Issue date: 9/20/07 Section: News
First-year Steven Klimczak created the
Media Credit: John Schreiber
First-year Steven Klimczak created the "When I was your age, Pluto was a planet" Facebook group. It reached 1 million members Monday night.
[Click to enlarge]
"My Very Educated Mother Just Served Us Nine Pizzas:" The helpful mnemonic device for remembering the nine planets in our solar system was rendered obsolete last year when the International Astronomical Union (IAU) declared that Pluto was no longer a full-fledged planet. Luckily for Pluto-mourning Facebook users, SMU freshman Steven Klimczak was ready.

Klimczak is the founder of "When I was your age, Pluto was a planet," the fourth largest group on Facebook. After only just over a year in existence, the group finally attained one million members at 7:30 p.m. on Monday.

"That's enough people to fill, like, 22 SMU stadiums," Klimczak said.

When the IAU made its decision in August 2006 to demote Pluto, Steven was a senior at Episcopal High School in Houston. He heard the verdict and came up with the idea for the Facebook group on the spot. He created the group that night.

"I only invited 150 people," he said. "That's all I've ever had to invite."
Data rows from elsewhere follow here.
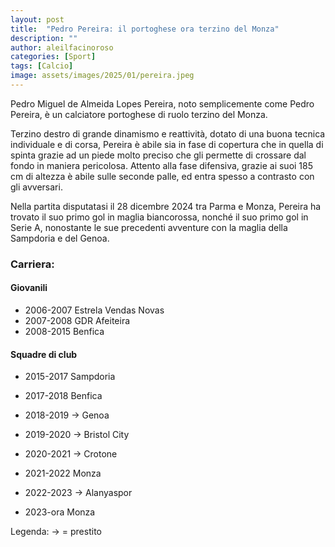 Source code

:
```yaml
---
layout: post
title:  "Pedro Pereira: il portoghese ora terzino del Monza"
description: ""
author: aleilfacinoroso
categories: [Sport]
tags: [Calcio]
image: assets/images/2025/01/pereira.jpeg
---
```

Pedro Miguel de Almeida Lopes Pereira, noto semplicemente come Pedro Pereira, è un calciatore portoghese di ruolo terzino del Monza.

Terzino destro di grande dinamismo e reattività, dotato di una buona tecnica individuale e di corsa, Pereira è abile sia in fase di copertura che in quella di spinta grazie ad un piede molto preciso che gli permette di crossare dal fondo in maniera pericolosa. Attento alla fase difensiva, grazie ai suoi 185 cm di altezza è abile sulle seconde palle, ed entra spesso a contrasto con gli avversari.

Nella partita disputatasi il 28 dicembre 2024 tra Parma e Monza, Pereira ha trovato il suo primo gol in maglia biancorossa, nonché il suo primo gol in Serie A, nonostante le sue precedenti avventure con la maglia della Sampdoria e del Genoa.

### Carriera:

#### Giovanili

- 2006-2007 Estrela Vendas Novas
- 2007-2008 GDR Afeiteira
- 2008-2015 Benfica

#### Squadre di club

- 2015-2017 Sampdoria
- 2017-2018 Benfica
- 2018-2019 &#8594; Genoa
- 2019-2020 &#8594; Bristol City
- 2020-2021 &#8594; Crotone
- 2021-2022 Monza

- 2022-2023 &#8594; Alanyaspor
- 2023-ora Monza

Legenda:
&#8594; = prestito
Within a month, the group had already attracted 50,000 members. By August 2007, the group had 883,000 members. Klimczak says the group owes a lot to the "Related Groups" sidebar on the right of every group page on Facebook and to the Facebook News Feed, which informs users of their friends' actions on Facebook.

"That's prime advertising," Klimczak said. "That helped it grow really quickly."

But why is the group so popular? Was the loss of Pluto really such a devastating blow?

Group member and junior advertising major Matt Lindner thinks the group is so large because it is a group that united everyone old enough to work a computer under a single cause.

"Regardless of the semantics, I will always consider it 'The Littlest Planet That Could,'" Lindner said. "Pluto's planethood affected nothing but a few textbooks and the rhythm of the song we used to learn its name.